Asia Credit Market Overview – September 2025
22-09-2025
Marco Update
The US economy continued to show resilient growth, with Q2 GDP revised upward to 3.3%. Industrial activity remained robust, as indicated by the S&P Global Manufacturing PMI rising to 53.0 from 49.8 in July. Inflation data for July were mixed: while the CPI posted only modest gains, the PPI surged unexpectedly by 0.9% month-on-month, reflecting price pressures driven by the implementation of tariffs. Meanwhile, the August jobs report revealed further signs of labor market weakness, with nonfarm payrolls increasing by just 22,000, well below the expected 75,000, and following major downward revisions for May and June. The persistently weak labor data contributed to a decline in US Treasury (UST) yields to 4%, down from 4.2 – 4.3% earlier in the month. This reinforced expectations of a 25bp rate cut at September’s FOMC meeting, despite inflation risks remaining tilted to the upside. Overall, we believe concerns over stagflation in the U.S. continue to linger.
In China, August macro data largely met market expectations, although credit loan growth remained soft. The government’s policy focus on “anti-involution” is expected to continue, aiming to curb excessive low-price competition and ease deflationary pressures in producer prices. Domestic supply-demand imbalances persist, and further front-loaded fiscal support is anticipated. The 5-year loan prime rate, a benchmark for mortgage lending, was left unchanged at 3.5%, reflecting a cautious policy stance amid subdued domestic demand.
Credit Strategy and Portfolio Changes
Asia dollar bonds demonstrated resilience, underpinned by growing rate cut expectations and a broadly risk- on global backdrop. Asia Investment Grade (IG) spreads were largely stable at 129bps, while High Yield (HY) spreads tightened by 18bps to 539bps, reflecting improved investor sentiment.
The Fed delivered a 25bp rate cut in September, citing downside risks to employment, an outcome that aligned with market expectations. While labour market weakness may support an additional two rate cuts in the near term, inflationary pressures stemming from tariffs could limit some scope for more easing, despite market hopes. Meanwhile, US fiscal expansion and uncertainly surrounding Fed leadership are likely to exert some upward pressure on long-end UST yields.
At the regional level, the removal of Indonesia’s Finance Minister raised concerns about fiscal discipline. In response, Indonesia IG bond spreads widened modestly but partially recovered thereafter.

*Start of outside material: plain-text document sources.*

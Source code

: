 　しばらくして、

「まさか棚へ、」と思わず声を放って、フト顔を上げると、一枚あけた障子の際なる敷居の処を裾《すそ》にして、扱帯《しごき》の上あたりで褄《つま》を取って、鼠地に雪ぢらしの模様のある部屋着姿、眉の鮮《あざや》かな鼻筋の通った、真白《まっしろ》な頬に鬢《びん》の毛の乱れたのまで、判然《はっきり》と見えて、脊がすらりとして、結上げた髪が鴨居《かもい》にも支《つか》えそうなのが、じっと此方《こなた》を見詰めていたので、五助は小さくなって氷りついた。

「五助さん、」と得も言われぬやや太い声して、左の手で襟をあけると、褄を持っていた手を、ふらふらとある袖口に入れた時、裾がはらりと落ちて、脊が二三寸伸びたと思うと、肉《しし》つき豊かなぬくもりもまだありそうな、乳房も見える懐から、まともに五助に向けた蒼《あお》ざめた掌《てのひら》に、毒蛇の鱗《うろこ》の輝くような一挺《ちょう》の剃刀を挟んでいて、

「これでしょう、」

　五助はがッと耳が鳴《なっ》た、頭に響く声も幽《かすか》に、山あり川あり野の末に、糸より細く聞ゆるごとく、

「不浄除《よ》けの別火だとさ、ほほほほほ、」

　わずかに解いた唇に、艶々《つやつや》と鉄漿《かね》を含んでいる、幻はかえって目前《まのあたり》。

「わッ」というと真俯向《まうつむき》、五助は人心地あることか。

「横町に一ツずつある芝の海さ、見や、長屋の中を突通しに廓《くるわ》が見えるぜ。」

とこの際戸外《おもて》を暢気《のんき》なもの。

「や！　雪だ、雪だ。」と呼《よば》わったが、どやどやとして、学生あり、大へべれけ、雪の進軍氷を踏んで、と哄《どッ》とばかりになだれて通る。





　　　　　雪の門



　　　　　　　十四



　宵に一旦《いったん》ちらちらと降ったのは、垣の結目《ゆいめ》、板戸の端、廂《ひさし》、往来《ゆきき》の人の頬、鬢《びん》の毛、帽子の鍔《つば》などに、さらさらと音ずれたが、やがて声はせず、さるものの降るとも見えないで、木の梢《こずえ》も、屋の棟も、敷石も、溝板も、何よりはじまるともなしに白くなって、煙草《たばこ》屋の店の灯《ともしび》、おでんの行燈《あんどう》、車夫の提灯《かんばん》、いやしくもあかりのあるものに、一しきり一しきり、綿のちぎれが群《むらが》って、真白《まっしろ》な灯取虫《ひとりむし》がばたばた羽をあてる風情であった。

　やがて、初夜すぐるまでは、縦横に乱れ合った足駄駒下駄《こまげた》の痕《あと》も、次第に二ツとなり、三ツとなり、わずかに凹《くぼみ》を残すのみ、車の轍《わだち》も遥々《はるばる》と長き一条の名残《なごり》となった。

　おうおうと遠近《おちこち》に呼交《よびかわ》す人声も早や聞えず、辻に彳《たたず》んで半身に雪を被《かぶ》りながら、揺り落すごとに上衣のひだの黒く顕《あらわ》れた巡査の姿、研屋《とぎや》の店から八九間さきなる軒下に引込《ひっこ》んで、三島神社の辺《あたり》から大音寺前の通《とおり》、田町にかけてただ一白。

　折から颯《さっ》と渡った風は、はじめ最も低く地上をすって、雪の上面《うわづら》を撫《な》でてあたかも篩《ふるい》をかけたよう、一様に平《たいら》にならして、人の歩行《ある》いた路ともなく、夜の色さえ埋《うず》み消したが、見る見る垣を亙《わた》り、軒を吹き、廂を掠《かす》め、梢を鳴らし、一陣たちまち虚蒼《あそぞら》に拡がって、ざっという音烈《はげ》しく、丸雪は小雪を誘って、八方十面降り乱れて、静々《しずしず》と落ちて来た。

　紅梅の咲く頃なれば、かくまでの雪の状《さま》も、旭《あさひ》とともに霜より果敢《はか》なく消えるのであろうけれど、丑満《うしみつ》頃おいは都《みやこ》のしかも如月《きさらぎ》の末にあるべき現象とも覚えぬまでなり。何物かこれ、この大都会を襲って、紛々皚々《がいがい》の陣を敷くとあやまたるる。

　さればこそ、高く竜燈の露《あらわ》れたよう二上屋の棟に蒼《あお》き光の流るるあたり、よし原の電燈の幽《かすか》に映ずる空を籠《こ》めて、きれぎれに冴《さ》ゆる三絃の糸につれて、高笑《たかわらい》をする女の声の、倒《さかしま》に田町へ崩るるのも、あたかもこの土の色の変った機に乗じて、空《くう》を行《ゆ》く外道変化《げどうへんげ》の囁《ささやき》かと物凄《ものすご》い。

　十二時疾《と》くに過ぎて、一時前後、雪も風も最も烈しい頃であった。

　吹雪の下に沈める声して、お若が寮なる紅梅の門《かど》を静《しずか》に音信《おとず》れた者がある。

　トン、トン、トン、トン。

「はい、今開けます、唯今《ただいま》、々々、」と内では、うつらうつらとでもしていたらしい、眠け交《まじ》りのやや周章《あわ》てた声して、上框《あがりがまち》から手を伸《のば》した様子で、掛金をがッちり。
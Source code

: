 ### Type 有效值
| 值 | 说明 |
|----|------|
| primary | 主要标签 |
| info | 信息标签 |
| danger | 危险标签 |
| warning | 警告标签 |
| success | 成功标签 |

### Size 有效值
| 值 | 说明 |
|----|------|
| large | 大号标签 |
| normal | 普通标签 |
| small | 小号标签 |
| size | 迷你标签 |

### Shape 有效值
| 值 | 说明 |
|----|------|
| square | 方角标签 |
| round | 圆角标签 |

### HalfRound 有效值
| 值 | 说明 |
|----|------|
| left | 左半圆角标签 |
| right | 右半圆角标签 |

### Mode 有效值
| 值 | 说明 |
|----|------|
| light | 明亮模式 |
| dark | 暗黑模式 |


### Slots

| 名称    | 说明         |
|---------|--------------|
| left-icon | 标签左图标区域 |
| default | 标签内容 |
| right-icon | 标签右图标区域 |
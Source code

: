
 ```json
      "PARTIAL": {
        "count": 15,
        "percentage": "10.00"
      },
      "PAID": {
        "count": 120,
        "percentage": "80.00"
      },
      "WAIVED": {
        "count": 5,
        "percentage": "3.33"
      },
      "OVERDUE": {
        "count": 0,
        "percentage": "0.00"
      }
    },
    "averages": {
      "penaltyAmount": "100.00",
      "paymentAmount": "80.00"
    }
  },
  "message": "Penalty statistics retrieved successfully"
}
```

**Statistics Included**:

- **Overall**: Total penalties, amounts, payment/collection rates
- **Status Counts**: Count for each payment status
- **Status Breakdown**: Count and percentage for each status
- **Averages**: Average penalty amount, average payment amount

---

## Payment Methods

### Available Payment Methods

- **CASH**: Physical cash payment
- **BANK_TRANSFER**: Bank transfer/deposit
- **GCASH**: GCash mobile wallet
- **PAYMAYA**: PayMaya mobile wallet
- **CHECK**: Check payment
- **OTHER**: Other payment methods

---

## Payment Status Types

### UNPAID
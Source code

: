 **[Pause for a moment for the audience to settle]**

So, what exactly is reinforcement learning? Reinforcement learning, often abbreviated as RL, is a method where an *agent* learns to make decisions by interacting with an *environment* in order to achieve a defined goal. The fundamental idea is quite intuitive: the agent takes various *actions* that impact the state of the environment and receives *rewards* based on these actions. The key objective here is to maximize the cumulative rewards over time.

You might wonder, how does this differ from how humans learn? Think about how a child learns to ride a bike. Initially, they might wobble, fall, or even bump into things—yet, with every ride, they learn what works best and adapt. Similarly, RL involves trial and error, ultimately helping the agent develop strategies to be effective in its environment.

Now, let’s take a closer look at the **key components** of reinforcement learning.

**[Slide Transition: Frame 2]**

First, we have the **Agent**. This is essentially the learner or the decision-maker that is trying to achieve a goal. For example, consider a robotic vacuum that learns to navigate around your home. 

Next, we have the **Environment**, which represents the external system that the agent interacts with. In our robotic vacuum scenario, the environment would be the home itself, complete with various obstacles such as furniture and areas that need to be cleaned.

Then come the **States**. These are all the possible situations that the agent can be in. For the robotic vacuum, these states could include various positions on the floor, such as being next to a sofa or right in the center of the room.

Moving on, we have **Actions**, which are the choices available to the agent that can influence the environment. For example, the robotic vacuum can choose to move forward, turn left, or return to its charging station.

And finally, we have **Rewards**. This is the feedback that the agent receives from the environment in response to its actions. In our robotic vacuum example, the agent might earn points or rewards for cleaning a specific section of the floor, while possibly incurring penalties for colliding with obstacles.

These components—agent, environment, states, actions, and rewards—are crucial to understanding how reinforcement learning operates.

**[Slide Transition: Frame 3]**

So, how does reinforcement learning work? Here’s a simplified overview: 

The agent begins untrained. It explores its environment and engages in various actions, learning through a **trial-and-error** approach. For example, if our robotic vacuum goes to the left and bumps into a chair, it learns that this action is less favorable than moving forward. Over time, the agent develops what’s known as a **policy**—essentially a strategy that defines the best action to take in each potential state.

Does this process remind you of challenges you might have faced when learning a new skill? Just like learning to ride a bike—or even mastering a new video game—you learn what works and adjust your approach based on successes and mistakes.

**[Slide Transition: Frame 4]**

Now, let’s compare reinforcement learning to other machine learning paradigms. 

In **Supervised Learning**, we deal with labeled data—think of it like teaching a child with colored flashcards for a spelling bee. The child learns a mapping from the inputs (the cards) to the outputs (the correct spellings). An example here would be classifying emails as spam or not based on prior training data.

The newly appointed Finance Minister sought to reassure markets by reaffirming the country’s commitment to the 3% fiscal deficit cap. We are adopting a wait-and-see approach to assess the credibility of the new minister’s fiscal stance.
All-in yields for IG bonds remain attractive despite the anticipated rate cut. We took advantage of the rally in UST to trim bond holdings and remain cautious about extending duration toward the long end, as stated above. While we expect limited credit spread compression in our Asia HY portfolio, valuations remain supported by constrained new issuance, low direct tariff exposure, and improved sector diversification. We selectively took profit on high-dollar-price or lower-yielding bonds.